It consists of a variation of, say, 6s. per week in the wage rate of every class of worker, the lowest wages in the class being the trade-union rate, and the highest wages being 6s. above the trade-union rate.

Every quarter-day each worker who reaches an average efficiency of, say, 95 per cent. or over during the previous three months for a minimum number of reward hours worked, say 500, will receive automatically an increase of 1s. per week in his wages for the next three months. If he keeps up this efficiency for eighteen months he will reach the highest wage rate.

The wages of every worker who fails to reach an average efficiency of, say, 85 per cent. during the previous three months will automatically drop 1s. per week until he is on the lowest rate.

Under these conditions a worker on the lowest rate will try to reach a higher one, and if he is on a higher rate he will always try to maintain his efficiency. A drop in efficiency means a direct loss to the worker, and the worker would probably complain of the conditions of his work. If other workers can keep up their efficiencies on the same jobs, the complaint is groundless; while if other workers cannot keep their efficiencies, it is obvious that something is wrong, and the conditions will be investigated.

The variation of the wages being automatic, no one can complain of unfairness.

The advantage of making the change every three months instead of a longer period would mean that every worker would take a live interest in his continuous efficiency, and would not be content with a good week one week and a medium week the next.

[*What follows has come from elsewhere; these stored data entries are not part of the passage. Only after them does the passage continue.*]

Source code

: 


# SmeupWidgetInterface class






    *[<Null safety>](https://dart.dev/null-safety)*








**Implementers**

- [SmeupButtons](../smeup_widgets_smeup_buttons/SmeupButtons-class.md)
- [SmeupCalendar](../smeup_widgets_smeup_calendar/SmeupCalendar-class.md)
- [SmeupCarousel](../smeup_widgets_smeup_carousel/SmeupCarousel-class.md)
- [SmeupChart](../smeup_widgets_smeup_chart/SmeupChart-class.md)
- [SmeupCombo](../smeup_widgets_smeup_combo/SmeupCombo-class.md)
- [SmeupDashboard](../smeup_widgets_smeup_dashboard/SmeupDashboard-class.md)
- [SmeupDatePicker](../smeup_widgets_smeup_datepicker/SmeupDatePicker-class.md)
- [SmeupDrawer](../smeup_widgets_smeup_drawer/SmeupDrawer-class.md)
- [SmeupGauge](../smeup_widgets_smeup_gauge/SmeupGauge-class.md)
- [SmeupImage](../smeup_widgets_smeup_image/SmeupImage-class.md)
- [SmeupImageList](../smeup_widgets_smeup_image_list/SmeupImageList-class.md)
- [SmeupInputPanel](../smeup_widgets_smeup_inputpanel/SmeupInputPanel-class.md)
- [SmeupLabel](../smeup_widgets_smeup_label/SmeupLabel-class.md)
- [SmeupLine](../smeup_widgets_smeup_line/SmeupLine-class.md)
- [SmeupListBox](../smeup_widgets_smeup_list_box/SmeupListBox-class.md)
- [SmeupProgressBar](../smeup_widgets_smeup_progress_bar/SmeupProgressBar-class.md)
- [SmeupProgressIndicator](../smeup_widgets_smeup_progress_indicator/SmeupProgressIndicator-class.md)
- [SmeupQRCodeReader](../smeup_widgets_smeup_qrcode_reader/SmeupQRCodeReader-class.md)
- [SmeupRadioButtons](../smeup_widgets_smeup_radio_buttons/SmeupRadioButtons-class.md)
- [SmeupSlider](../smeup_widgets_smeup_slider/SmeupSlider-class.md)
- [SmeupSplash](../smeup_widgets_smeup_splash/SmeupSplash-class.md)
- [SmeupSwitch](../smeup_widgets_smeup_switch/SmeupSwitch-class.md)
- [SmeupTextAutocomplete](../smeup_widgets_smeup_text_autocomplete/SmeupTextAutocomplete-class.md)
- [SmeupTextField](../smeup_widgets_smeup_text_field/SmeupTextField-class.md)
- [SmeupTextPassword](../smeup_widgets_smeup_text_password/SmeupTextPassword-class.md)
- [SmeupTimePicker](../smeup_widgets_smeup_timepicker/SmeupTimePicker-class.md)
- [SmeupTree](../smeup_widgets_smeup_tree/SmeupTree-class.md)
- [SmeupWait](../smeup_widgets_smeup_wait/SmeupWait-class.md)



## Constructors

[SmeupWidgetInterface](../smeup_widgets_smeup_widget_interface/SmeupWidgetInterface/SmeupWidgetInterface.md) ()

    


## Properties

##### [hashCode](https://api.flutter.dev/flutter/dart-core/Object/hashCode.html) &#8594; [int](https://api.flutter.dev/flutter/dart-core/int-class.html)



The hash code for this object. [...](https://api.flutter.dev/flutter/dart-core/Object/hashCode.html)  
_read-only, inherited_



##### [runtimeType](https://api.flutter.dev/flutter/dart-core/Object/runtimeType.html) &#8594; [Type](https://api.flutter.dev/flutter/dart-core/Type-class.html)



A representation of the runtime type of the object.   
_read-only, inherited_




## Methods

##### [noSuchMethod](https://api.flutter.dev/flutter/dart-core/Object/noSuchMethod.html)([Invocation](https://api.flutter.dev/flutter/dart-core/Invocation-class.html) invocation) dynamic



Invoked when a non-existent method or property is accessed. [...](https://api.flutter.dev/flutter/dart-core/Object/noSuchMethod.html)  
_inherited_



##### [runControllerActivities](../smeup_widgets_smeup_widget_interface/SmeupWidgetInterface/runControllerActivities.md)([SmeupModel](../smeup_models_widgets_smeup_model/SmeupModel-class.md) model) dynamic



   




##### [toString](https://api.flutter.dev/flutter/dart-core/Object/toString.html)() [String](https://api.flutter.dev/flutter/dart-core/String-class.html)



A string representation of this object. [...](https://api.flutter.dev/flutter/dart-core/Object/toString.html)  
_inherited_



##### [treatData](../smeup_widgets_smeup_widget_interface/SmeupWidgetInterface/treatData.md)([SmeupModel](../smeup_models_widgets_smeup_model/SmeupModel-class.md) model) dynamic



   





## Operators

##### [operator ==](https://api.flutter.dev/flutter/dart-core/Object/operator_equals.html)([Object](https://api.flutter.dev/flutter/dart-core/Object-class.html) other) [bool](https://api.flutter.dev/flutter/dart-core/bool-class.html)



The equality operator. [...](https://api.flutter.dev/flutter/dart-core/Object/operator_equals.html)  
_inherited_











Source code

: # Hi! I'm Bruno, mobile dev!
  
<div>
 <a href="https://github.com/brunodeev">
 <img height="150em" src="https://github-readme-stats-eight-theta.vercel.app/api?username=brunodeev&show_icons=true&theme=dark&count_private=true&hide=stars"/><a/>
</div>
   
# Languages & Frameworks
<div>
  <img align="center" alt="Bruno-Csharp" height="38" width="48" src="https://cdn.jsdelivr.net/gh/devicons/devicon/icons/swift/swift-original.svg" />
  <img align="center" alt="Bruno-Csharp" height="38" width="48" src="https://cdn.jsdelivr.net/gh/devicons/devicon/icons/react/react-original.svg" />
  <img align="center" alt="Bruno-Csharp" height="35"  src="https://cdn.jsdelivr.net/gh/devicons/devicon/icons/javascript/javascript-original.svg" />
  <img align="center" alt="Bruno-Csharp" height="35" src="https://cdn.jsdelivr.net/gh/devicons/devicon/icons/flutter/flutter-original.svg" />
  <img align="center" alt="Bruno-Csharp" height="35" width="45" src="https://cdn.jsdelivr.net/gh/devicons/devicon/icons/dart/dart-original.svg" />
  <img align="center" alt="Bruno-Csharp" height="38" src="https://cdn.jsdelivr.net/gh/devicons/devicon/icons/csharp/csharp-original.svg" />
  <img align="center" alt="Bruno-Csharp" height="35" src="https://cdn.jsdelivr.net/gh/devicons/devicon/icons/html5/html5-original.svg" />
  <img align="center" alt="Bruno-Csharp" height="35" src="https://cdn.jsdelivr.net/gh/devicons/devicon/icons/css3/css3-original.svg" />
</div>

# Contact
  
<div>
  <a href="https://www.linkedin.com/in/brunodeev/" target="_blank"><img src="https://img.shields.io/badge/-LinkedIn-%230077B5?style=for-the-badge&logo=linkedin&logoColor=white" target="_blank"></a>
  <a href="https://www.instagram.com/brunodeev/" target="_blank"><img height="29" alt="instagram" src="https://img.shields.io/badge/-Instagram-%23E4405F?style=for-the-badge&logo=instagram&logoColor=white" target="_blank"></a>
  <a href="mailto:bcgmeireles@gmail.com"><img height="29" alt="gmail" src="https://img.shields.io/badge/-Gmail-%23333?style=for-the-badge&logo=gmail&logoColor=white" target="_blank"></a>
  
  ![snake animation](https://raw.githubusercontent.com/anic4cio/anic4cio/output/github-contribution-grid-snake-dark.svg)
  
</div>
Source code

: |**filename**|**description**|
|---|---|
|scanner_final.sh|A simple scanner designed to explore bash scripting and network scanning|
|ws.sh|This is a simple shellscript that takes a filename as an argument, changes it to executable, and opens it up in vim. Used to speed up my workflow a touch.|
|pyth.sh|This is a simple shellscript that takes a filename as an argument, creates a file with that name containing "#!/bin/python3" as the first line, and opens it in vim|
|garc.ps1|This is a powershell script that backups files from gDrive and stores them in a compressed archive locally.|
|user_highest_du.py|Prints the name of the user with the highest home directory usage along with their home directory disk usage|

And, again, a good man who dropped down owing to unforeseen circumstances would only be down for three months, while a medium worker would always respond to the incentive, and when he reached another step up he would make great efforts not to go down again.

There would be an automatic selection of the best men, and favouritism would be reduced to almost nothing. A foreman could not prevent a man getting the increase when his efficiency proved that he had earned it, and he could not push on an inferior man because of personal friendship.

Should a high wage man leave, then he would have to come back on the lowest wage rate if he wanted to come back. This would induce men to keep their situations. Should a man be discharged, the same thing would happen. But a high wage man is of far more value to a firm than a low wage man, and he would not be discharged unless discharged permanently for some fault.

If a firm thought to lower wages by discharging all the high efficiency men, and then take them on again at a lower wage, that firm would immediately lose caste, and no high efficiency man would work there. A high efficiency man can get a job anywhere.

This floating wage rate would be quite apart from the question of reward, and the job rates for reward work would be the same for all workers no matter what their wage rate was.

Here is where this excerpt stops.